▶ ASSIGNMENT: Each entry should be printed exactly, with its images omitted.

──────── TASK INPUTS ────────

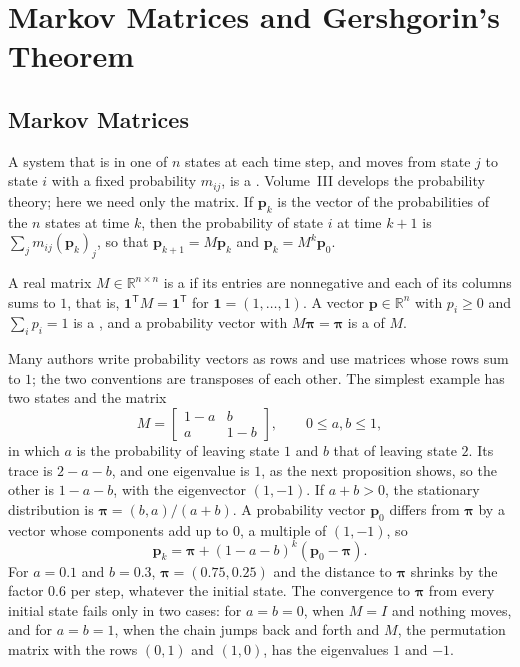 \section{Markov Matrices and Gershgorin's Theorem}
\label{sec:markov}

\subsection{Markov Matrices}

A system that is in one of $n$ states at each time step, and moves from state $j$ to state $i$ with a fixed probability $m_{ij}$, is a . Volume~III develops the probability theory; here we need only the matrix. If $\mathbf p_k$ is the vector of the probabilities of the $n$ states at time $k$, then the probability of state $i$ at time $k+1$ is $\sum_jm_{ij}(\mathbf p_k)_j$, so that $\mathbf p_{k+1}=M\mathbf p_k$ and $\mathbf p_k=M^k\mathbf p_0$.

\begin{definition}
\label{def:markov}
A real matrix $M\in\mathbb R^{n\times n}$ is a  if its entries are nonnegative and each of its columns sums to $1$, that is, $\mathbf 1^{\mathsf T}M=\mathbf 1^{\mathsf T}$ for $\mathbf 1=(1,\ldots,1)$. A vector $\mathbf p\in\mathbb R^n$ with $p_i\ge0$ and $\sum_ip_i=1$ is a , and a probability vector with $M\boldsymbol\pi=\boldsymbol\pi$ is a  of $M$.
\end{definition}

Many authors write probability vectors as rows and use matrices whose rows sum to $1$; the two conventions are transposes of each other. The simplest example has two states and the matrix
\[
M=\begin{bmatrix}1-a&b\\a&1-b\end{bmatrix},\qquad0\le a,b\le1 ,
\]
in which $a$ is the probability of leaving state $1$ and $b$ that of leaving state $2$. Its trace is $2-a-b$, and one eigenvalue is $1$, as the next proposition shows, so the other is $1-a-b$, with the eigenvector $(1,-1)$. If $a+b>0$, the stationary distribution is $\boldsymbol\pi=(b,a)/(a+b)$. A probability vector $\mathbf p_0$ differs from $\boldsymbol\pi$ by a vector whose components add up to $0$, a multiple of $(1,-1)$, so
\[
\mathbf p_k=\boldsymbol\pi+(1-a-b)^k(\mathbf p_0-\boldsymbol\pi).
\]
For $a=0.1$ and $b=0.3$, $\boldsymbol\pi=(0.75,0.25)$ and the distance to $\boldsymbol\pi$ shrinks by the factor $0.6$ per step, whatever the initial state. The convergence to $\boldsymbol\pi$ from every initial state fails only in two cases: for $a=b=0$, when $M=I$ and nothing moves, and for $a=b=1$, when the chain jumps back and forth and $M$, the permutation matrix with the rows $(0,1)$ and $(1,0)$, has the eigenvalues $1$ and $-1$.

────────

▶ SOLUTION FOR THIS EXERCISE:
 \section{Markov Matrices and Gershgorin's Theorem}
\label{sec:markov}

\subsection{Markov Matrices}

A system that is in one of $n$ states at each time step, and moves from state $j$ to state $i$ with a fixed probability $m_{ij}$, is a . Volume~III develops the probability theory; here we need only the matrix. If $\mathbf p_k$ is the vector of the probabilities of the $n$ states at time $k$, then the probability of state $i$ at time $k+1$ is $\sum_jm_{ij}(\mathbf p_k)_j$, so that $\mathbf p_{k+1}=M\mathbf p_k$ and $\mathbf p_k=M^k\mathbf p_0$.

\begin{definition}
\label{def:markov}
A real matrix $M\in\mathbb R^{n\times n}$ is a  if its entries are nonnegative and each of its columns sums to $1$, that is, $\mathbf 1^{\mathsf T}M=\mathbf 1^{\mathsf T}$ for $\mathbf 1=(1,\ldots,1)$. A vector $\mathbf p\in\mathbb R^n$ with $p_i\ge0$ and $\sum_ip_i=1$ is a , and a probability vector with $M\boldsymbol\pi=\boldsymbol\pi$ is a  of $M$.
\end{definition}

Many authors write probability vectors as rows and use matrices whose rows sum to $1$; the two conventions are transposes of each other. The simplest example has two states and the matrix
\[
M=\begin{bmatrix}1-a&b\\a&1-b\end{bmatrix},\qquad0\le a,b\le1 ,
\]
in which $a$ is the probability of leaving state $1$ and $b$ that of leaving state $2$. Its trace is $2-a-b$, and one eigenvalue is $1$, as the next proposition shows, so the other is $1-a-b$, with the eigenvector $(1,-1)$. If $a+b>0$, the stationary distribution is $\boldsymbol\pi=(b,a)/(a+b)$. A probability vector $\mathbf p_0$ differs from $\boldsymbol\pi$ by a vector whose components add up to $0$, a multiple of $(1,-1)$, so
\[
\mathbf p_k=\boldsymbol\pi+(1-a-b)^k(\mathbf p_0-\boldsymbol\pi).
\]
For $a=0.1$ and $b=0.3$, $\boldsymbol\pi=(0.75,0.25)$ and the distance to $\boldsymbol\pi$ shrinks by the factor $0.6$ per step, whatever the initial state. The convergence to $\boldsymbol\pi$ from every initial state fails only in two cases: for $a=b=0$, when $M=I$ and nothing moves, and for $a=b=1$, when the chain jumps back and forth and $M$, the permutation matrix with the rows $(0,1)$ and $(1,0)$, has the eigenvalues $1$ and $-1$.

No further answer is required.